Here is what I did for the River calculation:
Consider A23xy board.
Case 1: xy are not A,2,3,4
C(4,1)*C(4,1)*C(4,1)*C(52-4*4,2) = 40320
Case 2: x is A,2,3, y is not A,2,3,4
C(3,1)*C(4,2)*C(4,1)*C(4,1)*C(52-4*4,1) = 10368
Case 3: x is A,2,3, y is A,2,3 but x<>y
C(3,2)*C(4,2)*C(4,2)*C(4,1) = 432
Case 4: x is A,2,3, y is A,2,3 and x=y
C(3,1)*C(4,3)*C(4,1)*C(4,1) = 192
Total = 51,312
Now consider 234xy thru JQKxy (there are 10 of these) [for exposition, I will use 234xy]
Case 1: xy are not A,2,3,4,5
C(4,1)*C(4,1)*C(4,1)*C(52-5*4,2) = 31744
Case 2: x is 2,3,4, y is not A,2,3,4,5
C(3,1)*C(4,2)*C(4,1)*C(4,1)*C(52-5*4,1) = 9216
Case 3: x is 2,3,4, y is 2,3,4 but x<>y
C(3,2)*C(4,2)*C(4,2)*C(4,1) = 432
Case 4: x is 2,3,4, y is 2,3,4 and x=y
C(3,1)*C(4,3)*C(4,1)*C(4,1) = 192
Total = 41584
Consider QKAxy (same as A23xy)
Total = 51312
But note that AKQ32 would be double-counted as both A23 and AKQ.

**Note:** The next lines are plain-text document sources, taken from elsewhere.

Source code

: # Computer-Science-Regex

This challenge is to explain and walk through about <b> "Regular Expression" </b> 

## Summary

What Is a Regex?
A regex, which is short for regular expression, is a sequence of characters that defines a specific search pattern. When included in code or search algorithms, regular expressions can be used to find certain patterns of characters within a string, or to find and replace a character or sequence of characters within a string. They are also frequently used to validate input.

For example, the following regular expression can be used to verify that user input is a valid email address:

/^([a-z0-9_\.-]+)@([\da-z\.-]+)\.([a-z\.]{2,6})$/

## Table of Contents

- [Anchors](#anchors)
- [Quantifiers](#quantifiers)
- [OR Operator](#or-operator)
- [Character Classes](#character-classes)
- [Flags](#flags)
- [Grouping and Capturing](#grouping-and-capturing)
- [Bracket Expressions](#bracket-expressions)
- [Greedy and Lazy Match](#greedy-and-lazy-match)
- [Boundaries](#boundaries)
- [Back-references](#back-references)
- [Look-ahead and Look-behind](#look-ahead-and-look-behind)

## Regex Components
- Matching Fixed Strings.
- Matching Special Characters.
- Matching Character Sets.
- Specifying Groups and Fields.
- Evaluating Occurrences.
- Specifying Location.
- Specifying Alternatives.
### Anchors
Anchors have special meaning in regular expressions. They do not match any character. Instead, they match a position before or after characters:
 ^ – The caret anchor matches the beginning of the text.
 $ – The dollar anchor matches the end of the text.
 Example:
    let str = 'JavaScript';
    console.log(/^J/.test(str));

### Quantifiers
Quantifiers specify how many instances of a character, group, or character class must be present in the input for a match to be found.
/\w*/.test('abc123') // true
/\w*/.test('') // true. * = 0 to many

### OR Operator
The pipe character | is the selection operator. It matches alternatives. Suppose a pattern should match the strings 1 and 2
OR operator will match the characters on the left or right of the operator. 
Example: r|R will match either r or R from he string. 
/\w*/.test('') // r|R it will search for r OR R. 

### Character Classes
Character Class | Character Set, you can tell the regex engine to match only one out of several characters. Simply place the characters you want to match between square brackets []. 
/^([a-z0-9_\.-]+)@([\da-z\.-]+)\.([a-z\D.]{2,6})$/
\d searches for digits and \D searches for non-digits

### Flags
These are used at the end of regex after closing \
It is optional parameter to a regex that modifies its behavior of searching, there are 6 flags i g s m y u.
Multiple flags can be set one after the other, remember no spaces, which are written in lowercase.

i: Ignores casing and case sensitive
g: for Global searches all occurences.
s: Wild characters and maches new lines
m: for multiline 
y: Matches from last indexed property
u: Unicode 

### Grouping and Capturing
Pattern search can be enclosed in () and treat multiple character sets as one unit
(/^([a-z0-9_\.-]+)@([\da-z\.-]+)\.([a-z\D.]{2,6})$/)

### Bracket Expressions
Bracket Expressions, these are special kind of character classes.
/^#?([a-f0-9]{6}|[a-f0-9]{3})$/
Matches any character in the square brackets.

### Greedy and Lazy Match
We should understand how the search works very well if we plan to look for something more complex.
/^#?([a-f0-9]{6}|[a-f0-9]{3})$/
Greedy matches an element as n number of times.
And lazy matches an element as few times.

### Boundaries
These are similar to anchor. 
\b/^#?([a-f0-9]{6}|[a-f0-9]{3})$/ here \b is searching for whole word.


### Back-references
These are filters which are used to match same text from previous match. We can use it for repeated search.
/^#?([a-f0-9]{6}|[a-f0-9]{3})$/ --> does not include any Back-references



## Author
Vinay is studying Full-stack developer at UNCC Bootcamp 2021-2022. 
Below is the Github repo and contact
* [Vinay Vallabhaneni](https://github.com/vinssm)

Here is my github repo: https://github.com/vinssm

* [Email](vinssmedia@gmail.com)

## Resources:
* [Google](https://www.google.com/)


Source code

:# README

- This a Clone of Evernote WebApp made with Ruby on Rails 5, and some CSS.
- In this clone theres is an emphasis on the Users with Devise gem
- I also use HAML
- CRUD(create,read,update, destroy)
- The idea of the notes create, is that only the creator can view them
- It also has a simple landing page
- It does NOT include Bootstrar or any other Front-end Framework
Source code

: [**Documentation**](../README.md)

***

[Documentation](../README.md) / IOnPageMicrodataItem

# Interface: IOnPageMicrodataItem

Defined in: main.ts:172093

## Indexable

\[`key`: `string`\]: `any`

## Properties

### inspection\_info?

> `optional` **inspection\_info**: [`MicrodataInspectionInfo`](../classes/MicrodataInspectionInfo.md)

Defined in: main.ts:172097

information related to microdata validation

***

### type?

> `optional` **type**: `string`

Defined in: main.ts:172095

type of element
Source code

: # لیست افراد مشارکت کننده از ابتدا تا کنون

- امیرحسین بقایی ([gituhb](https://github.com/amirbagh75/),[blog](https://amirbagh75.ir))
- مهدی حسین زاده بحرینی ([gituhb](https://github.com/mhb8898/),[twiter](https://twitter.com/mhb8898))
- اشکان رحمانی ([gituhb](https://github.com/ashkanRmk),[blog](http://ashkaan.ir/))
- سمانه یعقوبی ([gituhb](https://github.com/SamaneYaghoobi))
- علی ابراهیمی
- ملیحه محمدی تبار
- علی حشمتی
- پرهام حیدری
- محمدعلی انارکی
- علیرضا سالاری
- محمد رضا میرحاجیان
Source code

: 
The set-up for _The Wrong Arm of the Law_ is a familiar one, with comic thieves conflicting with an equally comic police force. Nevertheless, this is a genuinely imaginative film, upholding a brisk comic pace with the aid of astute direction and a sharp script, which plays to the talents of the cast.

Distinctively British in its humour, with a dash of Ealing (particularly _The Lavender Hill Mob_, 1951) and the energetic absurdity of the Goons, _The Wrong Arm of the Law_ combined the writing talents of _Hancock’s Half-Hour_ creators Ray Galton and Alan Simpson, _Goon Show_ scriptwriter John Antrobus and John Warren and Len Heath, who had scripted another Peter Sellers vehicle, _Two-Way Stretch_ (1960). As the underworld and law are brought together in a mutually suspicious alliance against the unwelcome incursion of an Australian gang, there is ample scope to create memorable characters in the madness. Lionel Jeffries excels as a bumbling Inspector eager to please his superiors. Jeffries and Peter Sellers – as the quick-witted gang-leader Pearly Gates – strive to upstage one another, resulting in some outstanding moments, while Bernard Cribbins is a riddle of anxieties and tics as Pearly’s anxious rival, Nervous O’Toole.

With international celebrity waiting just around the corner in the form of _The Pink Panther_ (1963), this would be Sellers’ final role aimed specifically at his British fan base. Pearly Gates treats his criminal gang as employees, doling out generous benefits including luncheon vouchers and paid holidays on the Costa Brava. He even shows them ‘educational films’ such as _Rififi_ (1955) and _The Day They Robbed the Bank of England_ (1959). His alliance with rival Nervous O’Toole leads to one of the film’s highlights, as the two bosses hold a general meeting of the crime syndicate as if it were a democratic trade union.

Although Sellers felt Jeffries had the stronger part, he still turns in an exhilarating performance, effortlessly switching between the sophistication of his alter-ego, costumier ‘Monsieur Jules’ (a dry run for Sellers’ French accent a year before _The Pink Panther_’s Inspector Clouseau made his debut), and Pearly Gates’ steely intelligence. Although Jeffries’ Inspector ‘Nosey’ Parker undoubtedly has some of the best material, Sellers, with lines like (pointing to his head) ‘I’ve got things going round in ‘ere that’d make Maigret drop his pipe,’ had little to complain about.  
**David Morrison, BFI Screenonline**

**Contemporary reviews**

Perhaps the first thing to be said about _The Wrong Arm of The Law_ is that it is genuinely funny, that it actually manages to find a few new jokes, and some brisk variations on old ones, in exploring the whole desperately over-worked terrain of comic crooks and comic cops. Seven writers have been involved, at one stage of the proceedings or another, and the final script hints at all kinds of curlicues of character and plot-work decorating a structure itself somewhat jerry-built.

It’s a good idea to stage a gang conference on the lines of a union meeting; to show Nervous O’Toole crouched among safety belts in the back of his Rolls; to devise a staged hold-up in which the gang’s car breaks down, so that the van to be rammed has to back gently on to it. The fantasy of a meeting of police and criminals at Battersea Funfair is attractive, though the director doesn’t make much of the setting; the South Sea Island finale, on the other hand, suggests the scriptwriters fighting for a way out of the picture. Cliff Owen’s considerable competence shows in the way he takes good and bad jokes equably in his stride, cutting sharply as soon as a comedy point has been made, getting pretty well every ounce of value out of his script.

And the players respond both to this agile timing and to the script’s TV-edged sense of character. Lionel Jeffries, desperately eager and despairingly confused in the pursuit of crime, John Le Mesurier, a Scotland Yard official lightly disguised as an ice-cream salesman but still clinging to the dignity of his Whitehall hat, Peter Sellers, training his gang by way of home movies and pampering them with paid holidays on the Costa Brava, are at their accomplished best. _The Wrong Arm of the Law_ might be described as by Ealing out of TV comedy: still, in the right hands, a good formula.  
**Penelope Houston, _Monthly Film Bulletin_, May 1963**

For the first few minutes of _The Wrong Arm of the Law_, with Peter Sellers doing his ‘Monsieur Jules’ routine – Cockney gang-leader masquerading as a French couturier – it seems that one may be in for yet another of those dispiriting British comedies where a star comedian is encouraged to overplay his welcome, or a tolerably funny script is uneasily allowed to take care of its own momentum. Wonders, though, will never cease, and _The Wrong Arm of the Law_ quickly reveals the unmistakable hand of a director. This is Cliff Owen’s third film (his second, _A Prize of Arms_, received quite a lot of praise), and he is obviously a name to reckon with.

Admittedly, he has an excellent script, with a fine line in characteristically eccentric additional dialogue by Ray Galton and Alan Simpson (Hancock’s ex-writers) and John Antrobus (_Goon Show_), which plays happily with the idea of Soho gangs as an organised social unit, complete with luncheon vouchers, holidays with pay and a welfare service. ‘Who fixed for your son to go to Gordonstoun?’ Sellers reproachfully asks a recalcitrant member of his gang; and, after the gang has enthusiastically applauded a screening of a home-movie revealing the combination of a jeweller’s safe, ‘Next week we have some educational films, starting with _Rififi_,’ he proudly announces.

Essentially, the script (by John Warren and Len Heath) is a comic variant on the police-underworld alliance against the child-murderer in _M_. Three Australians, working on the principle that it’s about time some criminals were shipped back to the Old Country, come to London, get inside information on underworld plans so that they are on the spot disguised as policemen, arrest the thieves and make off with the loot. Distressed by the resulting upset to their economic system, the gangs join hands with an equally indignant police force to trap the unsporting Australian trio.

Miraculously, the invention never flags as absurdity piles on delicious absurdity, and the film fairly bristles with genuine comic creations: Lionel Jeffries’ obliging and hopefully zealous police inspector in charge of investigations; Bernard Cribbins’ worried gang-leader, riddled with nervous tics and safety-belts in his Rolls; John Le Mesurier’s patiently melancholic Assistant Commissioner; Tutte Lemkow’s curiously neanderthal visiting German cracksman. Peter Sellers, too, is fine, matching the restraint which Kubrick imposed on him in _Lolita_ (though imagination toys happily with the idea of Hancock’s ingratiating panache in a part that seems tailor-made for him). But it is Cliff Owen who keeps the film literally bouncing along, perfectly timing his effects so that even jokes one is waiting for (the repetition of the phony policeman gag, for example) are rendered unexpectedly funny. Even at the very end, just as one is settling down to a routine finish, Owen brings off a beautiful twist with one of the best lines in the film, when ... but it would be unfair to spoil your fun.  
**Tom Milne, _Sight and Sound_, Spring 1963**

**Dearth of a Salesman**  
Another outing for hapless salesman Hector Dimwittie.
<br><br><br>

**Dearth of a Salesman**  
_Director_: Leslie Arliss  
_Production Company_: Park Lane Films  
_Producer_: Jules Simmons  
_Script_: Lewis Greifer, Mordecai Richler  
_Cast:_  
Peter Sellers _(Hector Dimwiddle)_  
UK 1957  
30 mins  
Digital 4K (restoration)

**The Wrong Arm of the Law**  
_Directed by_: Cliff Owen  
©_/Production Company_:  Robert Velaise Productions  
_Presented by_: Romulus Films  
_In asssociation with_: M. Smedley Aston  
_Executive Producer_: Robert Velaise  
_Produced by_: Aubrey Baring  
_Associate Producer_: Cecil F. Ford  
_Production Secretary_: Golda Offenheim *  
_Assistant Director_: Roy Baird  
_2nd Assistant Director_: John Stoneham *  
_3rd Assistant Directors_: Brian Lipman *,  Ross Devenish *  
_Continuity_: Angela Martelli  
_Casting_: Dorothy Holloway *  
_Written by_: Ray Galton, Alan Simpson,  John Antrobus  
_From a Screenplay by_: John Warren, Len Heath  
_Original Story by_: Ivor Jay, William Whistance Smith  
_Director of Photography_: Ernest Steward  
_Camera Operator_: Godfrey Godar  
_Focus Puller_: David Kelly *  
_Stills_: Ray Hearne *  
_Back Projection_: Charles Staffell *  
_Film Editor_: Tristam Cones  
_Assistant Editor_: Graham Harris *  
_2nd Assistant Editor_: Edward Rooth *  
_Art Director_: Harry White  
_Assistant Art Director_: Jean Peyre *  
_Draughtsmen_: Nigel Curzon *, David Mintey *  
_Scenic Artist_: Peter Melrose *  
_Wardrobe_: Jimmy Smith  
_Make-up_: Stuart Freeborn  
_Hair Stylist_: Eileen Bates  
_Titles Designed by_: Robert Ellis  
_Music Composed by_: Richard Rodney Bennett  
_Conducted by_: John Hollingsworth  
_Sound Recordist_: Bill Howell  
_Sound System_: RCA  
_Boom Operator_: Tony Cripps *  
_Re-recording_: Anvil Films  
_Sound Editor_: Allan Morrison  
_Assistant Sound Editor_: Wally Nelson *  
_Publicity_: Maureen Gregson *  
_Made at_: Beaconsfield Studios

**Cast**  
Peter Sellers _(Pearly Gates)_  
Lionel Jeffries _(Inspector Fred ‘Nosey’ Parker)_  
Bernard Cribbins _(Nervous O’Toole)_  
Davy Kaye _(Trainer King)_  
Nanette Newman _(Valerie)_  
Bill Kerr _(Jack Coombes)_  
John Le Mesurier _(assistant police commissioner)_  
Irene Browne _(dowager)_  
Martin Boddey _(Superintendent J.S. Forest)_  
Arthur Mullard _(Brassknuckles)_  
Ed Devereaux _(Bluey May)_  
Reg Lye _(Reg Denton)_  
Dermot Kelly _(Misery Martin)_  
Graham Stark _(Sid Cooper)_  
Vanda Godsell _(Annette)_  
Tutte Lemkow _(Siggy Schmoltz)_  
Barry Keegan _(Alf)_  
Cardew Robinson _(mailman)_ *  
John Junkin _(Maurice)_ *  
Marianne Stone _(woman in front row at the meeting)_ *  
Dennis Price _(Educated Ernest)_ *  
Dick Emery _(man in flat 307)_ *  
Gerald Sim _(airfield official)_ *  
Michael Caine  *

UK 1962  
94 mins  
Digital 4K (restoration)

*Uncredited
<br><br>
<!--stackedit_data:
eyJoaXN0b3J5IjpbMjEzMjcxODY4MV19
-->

So we have to subtract out 4^5 = 1024.
So Grand Total = 2*51312 + 10*41584 - 1024 = 517440
Prob = 517440/2598960 = 0.199095023 (which is what Wiki gives)
Edit: I just ran through a program that deals out every possible board and got the same answers I derived via combinatorics above, so I "know" they are correct.
Feel free to show how you got different answers.